• **DATA RECORDS**:
········

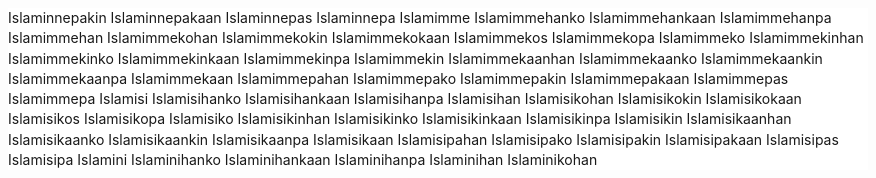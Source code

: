 Islaminnepakin
Islaminnepakaan
Islaminnepas
Islaminnepa
Islamimme
Islamimmehanko
Islamimmehankaan
Islamimmehanpa
Islamimmehan
Islamimmekohan
Islamimmekokin
Islamimmekokaan
Islamimmekos
Islamimmekopa
Islamimmeko
Islamimmekinhan
Islamimmekinko
Islamimmekinkaan
Islamimmekinpa
Islamimmekin
Islamimmekaanhan
Islamimmekaanko
Islamimmekaankin
Islamimmekaanpa
Islamimmekaan
Islamimmepahan
Islamimmepako
Islamimmepakin
Islamimmepakaan
Islamimmepas
Islamimmepa
Islamisi
Islamisihanko
Islamisihankaan
Islamisihanpa
Islamisihan
Islamisikohan
Islamisikokin
Islamisikokaan
Islamisikos
Islamisikopa
Islamisiko
Islamisikinhan
Islamisikinko
Islamisikinkaan
Islamisikinpa
Islamisikin
Islamisikaanhan
Islamisikaanko
Islamisikaankin
Islamisikaanpa
Islamisikaan
Islamisipahan
Islamisipako
Islamisipakin
Islamisipakaan
Islamisipas
Islamisipa
Islamini
Islaminihanko
Islaminihankaan
Islaminihanpa
Islaminihan
Islaminikohan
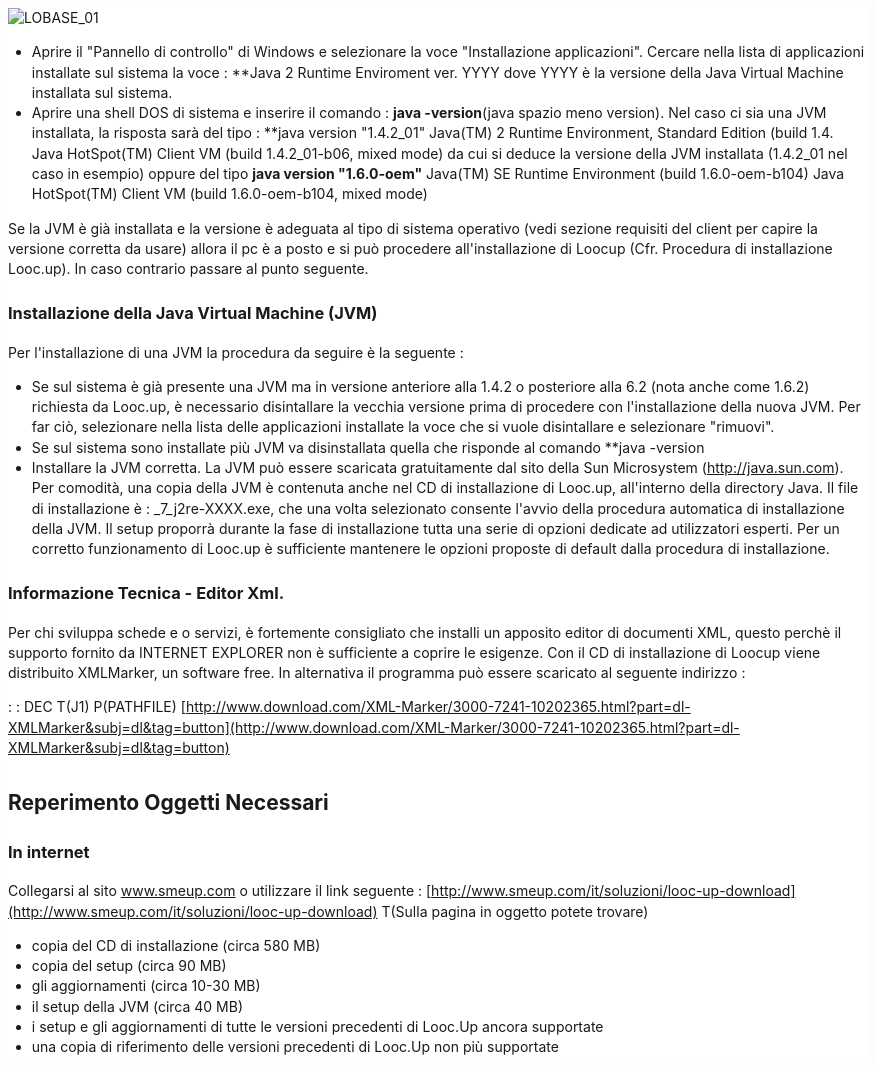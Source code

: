 ![LOBASE_01](https://doc.smeup.com/immagini/LOBASE_031/LOBASE_01.png)
- Aprire il "Pannello di controllo" di Windows e selezionare la voce "Installazione applicazioni". Cercare nella lista di applicazioni installate sul sistema la voce :  **Java 2 Runtime Enviroment ver. YYYY  dove YYYY è la versione della Java Virtual Machine installata sul sistema.
- Aprire una shell DOS di sistema e inserire il comando :  **java -version**(java spazio meno version). Nel caso ci sia una JVM installata, la risposta sarà del tipo :  **java version "1.4.2_01" Java(TM) 2 Runtime Environment,
Standard Edition (build 1.4. Java HotSpot(TM) Client VM (build 1.4.2_01-b06, mixed mode) da cui si deduce la versione della JVM installata (1.4.2_01 nel caso in esempio) oppure del tipo **java version "1.6.0-oem"** Java(TM) SE Runtime Environment (build 1.6.0-oem-b104) Java HotSpot(TM) Client VM (build 1.6.0-oem-b104, mixed mode)

Se la JVM è già installata e la versione è adeguata al tipo di sistema operativo (vedi sezione requisiti del client per capire la versione corretta da usare) allora il pc è a posto e si può procedere all'installazione di Loocup (Cfr. Procedura di installazione Looc.up). In caso contrario passare al punto seguente.

### Installazione della Java Virtual Machine (JVM)
Per l'installazione di una JVM la procedura da seguire è la seguente : 

- Se sul sistema è già presente una JVM ma in versione anteriore alla 1.4.2 o posteriore alla 6.2  (nota anche come 1.6.2) richiesta da Looc.up, è necessario disintallare la vecchia versione prima di procedere con l'installazione della nuova JVM. Per far ciò, selezionare nella lista delle applicazioni installate la voce che si vuole disintallare e selezionare "rimuovi".
- Se sul sistema sono installate più JVM va disinstallata quella che risponde al comando **java -version
- Installare la JVM corretta. La JVM può essere scaricata gratuitamente dal sito della Sun Microsystem (http://java.sun.com). Per comodità, una copia della JVM è contenuta anche nel CD di installazione di Looc.up, all'interno della directory Java. Il file di installazione è :  _7_j2re-XXXX.exe, che una volta selezionato consente l'avvio della procedura automatica di installazione della JVM. Il setup proporrà durante la fase di installazione tutta una serie di opzioni dedicate ad utilizzatori esperti. Per un corretto funzionamento di Looc.up è sufficiente mantenere le opzioni proposte di default dalla procedura di installazione.


### Informazione Tecnica - Editor Xml.
Per chi sviluppa schede e o servizi, è fortemente consigliato che installi un apposito editor di documenti XML, questo perchè il supporto fornito da INTERNET EXPLORER non è sufficiente a coprire le esigenze. Con il CD di installazione di Loocup viene distribuito XMLMarker, un software free.
In alternativa il programma può essere scaricato al seguente indirizzo : 

 :  : DEC T(J1) P(PATHFILE) [http://www.download.com/XML-Marker/3000-7241-10202365.html?part=dl-XMLMarker&subj=dl&tag=button](http://www.download.com/XML-Marker/3000-7241-10202365.html?part=dl-XMLMarker&subj=dl&tag=button)

## Reperimento Oggetti Necessari
### In internet
Collegarsi al sito www.smeup.com o utilizzare il link seguente : 
[http://www.smeup.com/it/soluzioni/looc-up-download](http://www.smeup.com/it/soluzioni/looc-up-download)
 T(Sulla pagina in oggetto potete trovare)
- copia del CD di installazione (circa 580 MB)
- copia del setup (circa 90 MB)
- gli aggiornamenti (circa 10-30 MB)
- il setup della JVM (circa 40 MB)
- i setup e gli aggiornamenti di tutte le versioni precedenti di Looc.Up ancora supportate
- una copia di riferimento delle versioni precedenti di Looc.Up non più supportate
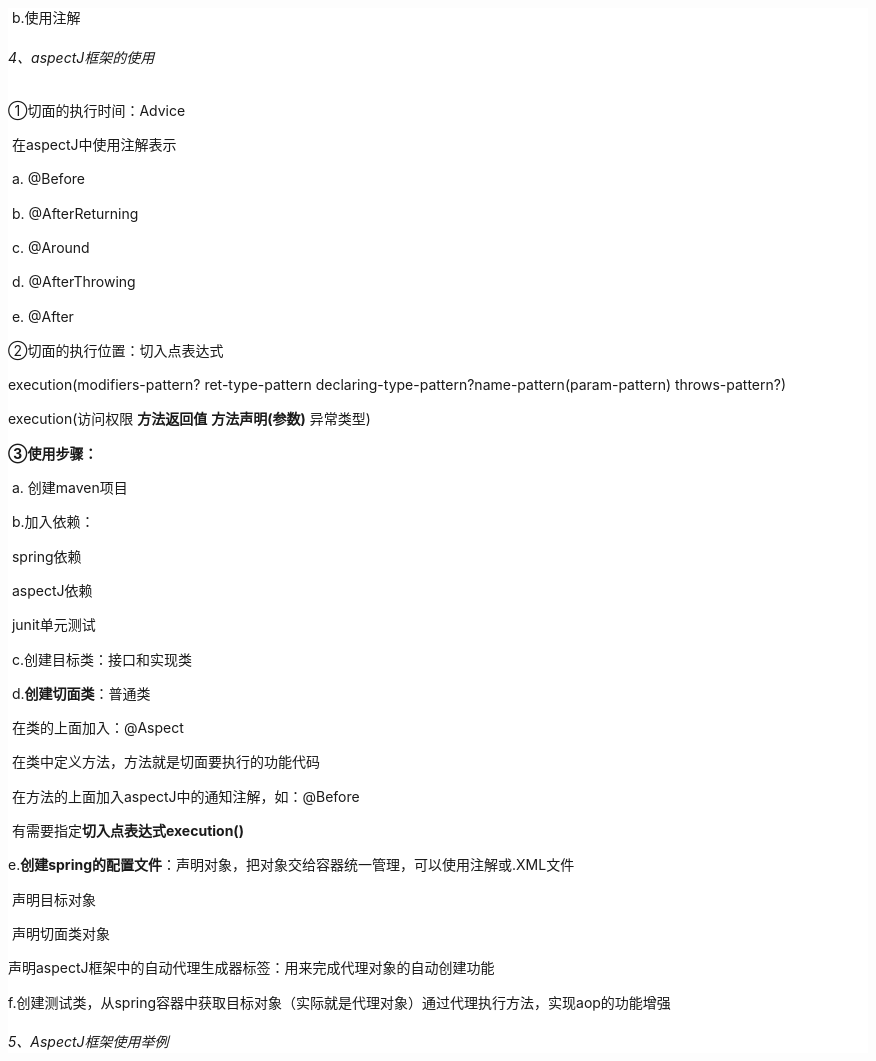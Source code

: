 ​                            b.使用注解



###### 4、aspectJ框架的使用

①切面的执行时间：Advice

​    在aspectJ中使用注解表示

​                         a. @Before

​                         b. @AfterReturning

​                         c. @Around

​                         d. @AfterThrowing

​                         e. @After

②切面的执行位置：切入点表达式

execution(modifiers-pattern? ret-type-pattern
declaring-type-pattern?name-pattern(param-pattern)
throws-pattern?)  

execution(访问权限 **方法返回值** **方法声明(参数)** 异常类型)  

**③使用步骤：**

​     a. 创建maven项目

​     b.加入依赖：

​                           spring依赖

​                           aspectJ依赖

​                           junit单元测试

​    c.创建目标类：接口和实现类

​    d.**创建切面类**：普通类

​        在类的上面加入：@Aspect

​        在类中定义方法，方法就是切面要执行的功能代码

​        在方法的上面加入aspectJ中的通知注解，如：@Before

​        有需要指定**切入点表达式execution()**

​    e.**创建spring的配置文件**：声明对象，把对象交给容器统一管理，可以使用注解或.XML文件

​         声明目标对象

​         声明切面类对象

​         声明aspectJ框架中的自动代理生成器标签：用来完成代理对象的自动创建功能

​     f.创建测试类，从spring容器中获取目标对象（实际就是代理对象）通过代理执行方法，实现aop的功能增强



###### 5、AspectJ框架使用举例
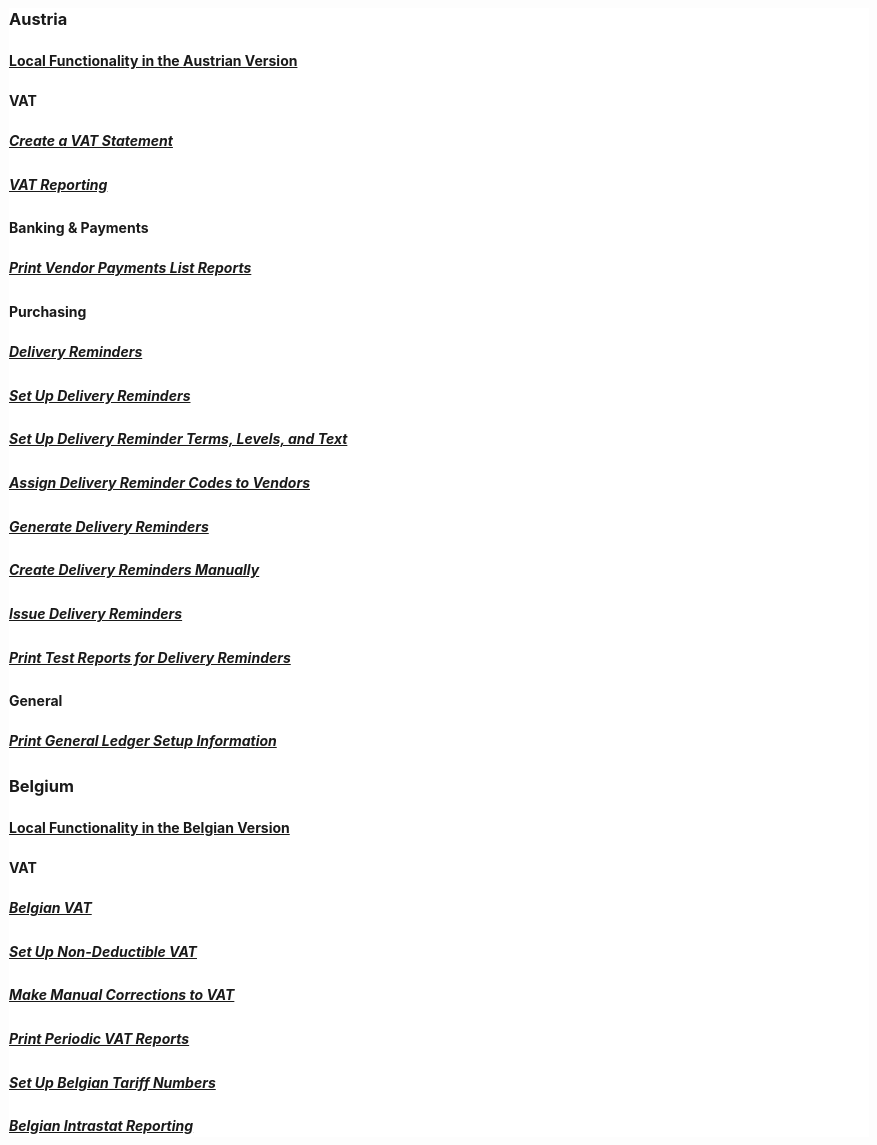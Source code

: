 ### Austria
#### [Local Functionality in the Austrian Version](LocalFunctionality/Austria/austria-local-functionality.md)
#### VAT
##### [Create a VAT Statement](LocalFunctionality/Austria/how-to-create-a-vat-statement.md)
##### [VAT Reporting](LocalFunctionality/Austria/vat-reporting.md)
#### Banking & Payments
##### [Print Vendor Payments List Reports](LocalFunctionality/Austria/how-to-print-vendor-payments-list-reports.md)
#### Purchasing
##### [Delivery Reminders](LocalFunctionality/Austria/delivery-reminders.md)
##### [Set Up Delivery Reminders](LocalFunctionality/Austria/how-to-set-up-delivery-reminders.md)
##### [Set Up Delivery Reminder Terms, Levels, and Text](LocalFunctionality/Austria/how-to-set-up-delivery-reminder-terms-levels-and-text.md)
##### [Assign Delivery Reminder Codes to Vendors](LocalFunctionality/Austria/how-to-assign-delivery-reminder-codes-to-vendors.md)
##### [Generate Delivery Reminders](LocalFunctionality/Austria/how-to-generate-delivery-reminders.md)
##### [Create Delivery Reminders Manually](LocalFunctionality/Austria/how-to-create-delivery-reminders-manually.md)
##### [Issue Delivery Reminders](LocalFunctionality\Austria\how-to-issue-delivery-reminders.md)
##### [Print Test Reports for Delivery Reminders](LocalFunctionality/Austria/how-to-print-test-reports-for-delivery-reminders.md)
#### General
##### [Print General Ledger Setup Information](LocalFunctionality/Austria/how-to-print-general-ledger-setup-information.md)

### Belgium
#### [Local Functionality in the Belgian Version](LocalFunctionality/Belgium/belgium-local-functionality.md)
#### VAT
##### [Belgian VAT](LocalFunctionality/Belgium/belgian-vat.md)
##### [Set Up Non-Deductible VAT](LocalFunctionality/Belgium/how-to-set-up-non-deductible-vat.md)
##### [Make Manual Corrections to VAT](LocalFunctionality/Belgium/how-to-make-manual-corrections-to-vat.md)
##### [Print Periodic VAT Reports](LocalFunctionality/Belgium/how-to-print-periodic-vat-reports.md)
##### [Set Up Belgian Tariff Numbers](LocalFunctionality/Belgium/how-to-set-up-belgian-tariff-numbers.md)
##### [Belgian Intrastat Reporting](LocalFunctionality/Belgium/belgian-intrastat-reporting.md)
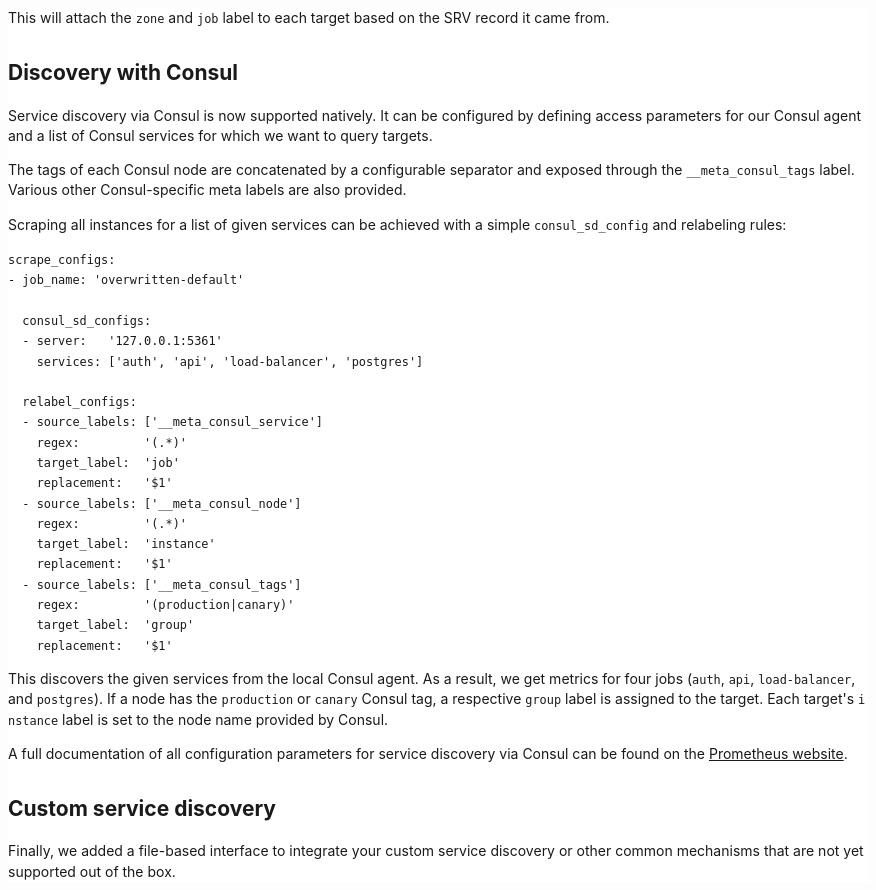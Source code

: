 This will attach the `zone` and `job` label to each target based on the SRV record
it came from.


## Discovery with Consul

Service discovery via Consul is now supported natively. It can be configured by defining
access parameters for our Consul agent and a list of Consul services for which we want
to query targets.

The tags of each Consul node are concatenated by a configurable separator and exposed
through the `__meta_consul_tags` label. Various other Consul-specific meta
labels are also provided.

Scraping all instances for a list of given services can be achieved with a simple
`consul_sd_config` and relabeling rules:

```
scrape_configs:
- job_name: 'overwritten-default'

  consul_sd_configs:
  - server:   '127.0.0.1:5361'
    services: ['auth', 'api', 'load-balancer', 'postgres']

  relabel_configs:
  - source_labels: ['__meta_consul_service']
    regex:         '(.*)'
    target_label:  'job'
    replacement:   '$1'
  - source_labels: ['__meta_consul_node']
    regex:         '(.*)'
    target_label:  'instance'
    replacement:   '$1'
  - source_labels: ['__meta_consul_tags']
    regex:         '(production|canary)'
    target_label:  'group'
    replacement:   '$1'
```

This discovers the given services from the local Consul agent.
As a result, we get metrics for four jobs (`auth`, `api`, `load-balancer`, and `postgres`). If a node
has the `production` or `canary` Consul tag, a respective `group` label is assigned to the target.
Each target's `instance` label is set to the node name provided by Consul.

A full documentation of all configuration parameters for service discovery via Consul
can be found on the [Prometheus website](/docs/operating/configuration##relabeling-relabel_config).


## Custom service discovery

Finally, we added a file-based interface to integrate your custom service discovery or other common mechanisms
that are not yet supported out of the box.
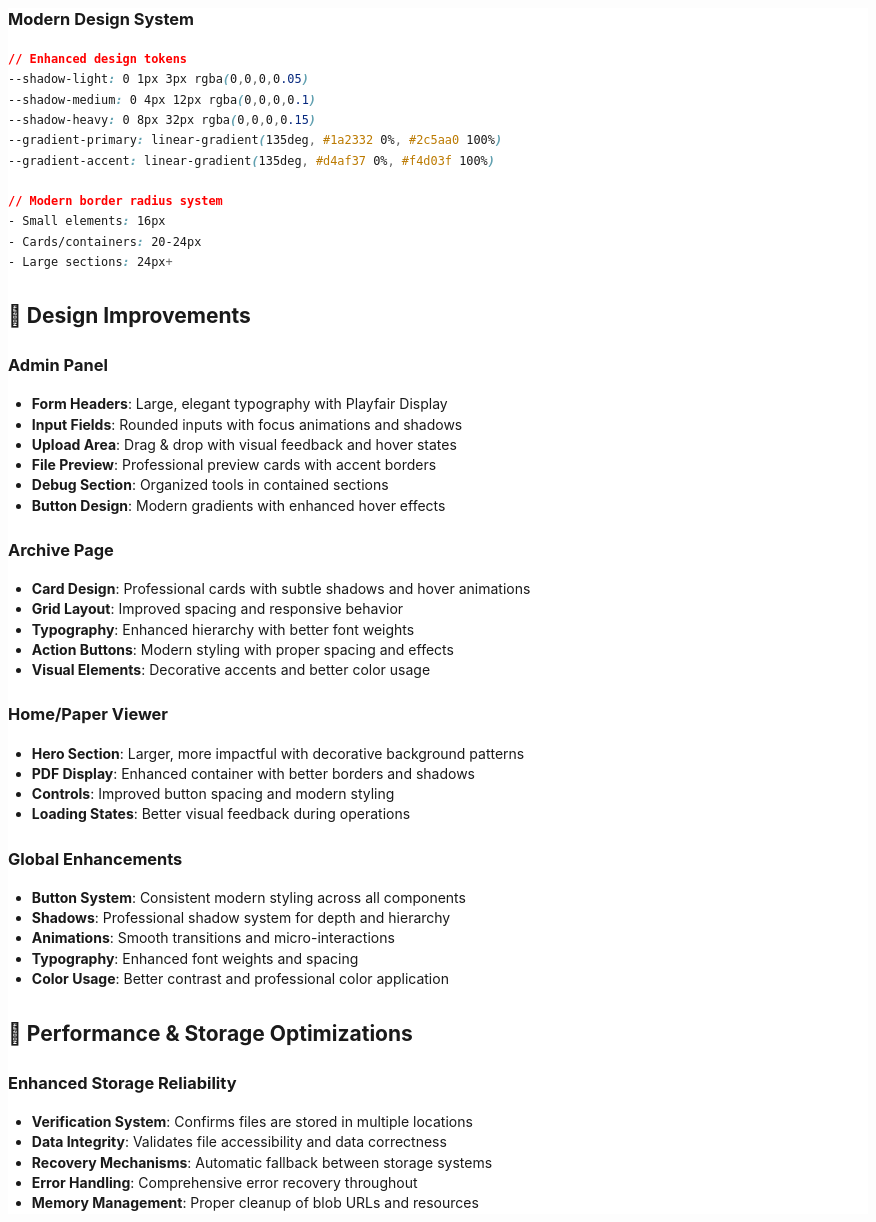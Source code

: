 ### Modern Design System
```css
// Enhanced design tokens
--shadow-light: 0 1px 3px rgba(0,0,0,0.05)
--shadow-medium: 0 4px 12px rgba(0,0,0,0.1)
--shadow-heavy: 0 8px 32px rgba(0,0,0,0.15)
--gradient-primary: linear-gradient(135deg, #1a2332 0%, #2c5aa0 100%)
--gradient-accent: linear-gradient(135deg, #d4af37 0%, #f4d03f 100%)

// Modern border radius system
- Small elements: 16px
- Cards/containers: 20-24px
- Large sections: 24px+
```

## 🎨 Design Improvements

### Admin Panel
- **Form Headers**: Large, elegant typography with Playfair Display
- **Input Fields**: Rounded inputs with focus animations and shadows
- **Upload Area**: Drag & drop with visual feedback and hover states
- **File Preview**: Professional preview cards with accent borders
- **Debug Section**: Organized tools in contained sections
- **Button Design**: Modern gradients with enhanced hover effects

### Archive Page
- **Card Design**: Professional cards with subtle shadows and hover animations
- **Grid Layout**: Improved spacing and responsive behavior
- **Typography**: Enhanced hierarchy with better font weights
- **Action Buttons**: Modern styling with proper spacing and effects
- **Visual Elements**: Decorative accents and better color usage

### Home/Paper Viewer
- **Hero Section**: Larger, more impactful with decorative background patterns
- **PDF Display**: Enhanced container with better borders and shadows
- **Controls**: Improved button spacing and modern styling
- **Loading States**: Better visual feedback during operations

### Global Enhancements
- **Button System**: Consistent modern styling across all components
- **Shadows**: Professional shadow system for depth and hierarchy
- **Animations**: Smooth transitions and micro-interactions
- **Typography**: Enhanced font weights and spacing
- **Color Usage**: Better contrast and professional color application

## 🚀 Performance & Storage Optimizations

### Enhanced Storage Reliability
- **Verification System**: Confirms files are stored in multiple locations
- **Data Integrity**: Validates file accessibility and data correctness
- **Recovery Mechanisms**: Automatic fallback between storage systems
- **Error Handling**: Comprehensive error recovery throughout
- **Memory Management**: Proper cleanup of blob URLs and resources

········

• **ACTIVITY**: Every line from the start of the listing above through the line with "Islamimmekaanhan" should be repeated exactly; skip the pictures and add nothing else.

• **REPLY TO THE EXERCISE**:
Source code

: Islaminnepakin
Islaminnepakaan
Islaminnepas
Islaminnepa
Islamimme
Islamimmehanko
Islamimmehankaan
Islamimmehanpa
Islamimmehan
Islamimmekohan
Islamimmekokin
Islamimmekokaan
Islamimmekos
Islamimmekopa
Islamimmeko
Islamimmekinhan
Islamimmekinko
Islamimmekinkaan
Islamimmekinpa
Islamimmekin
Islamimmekaanhan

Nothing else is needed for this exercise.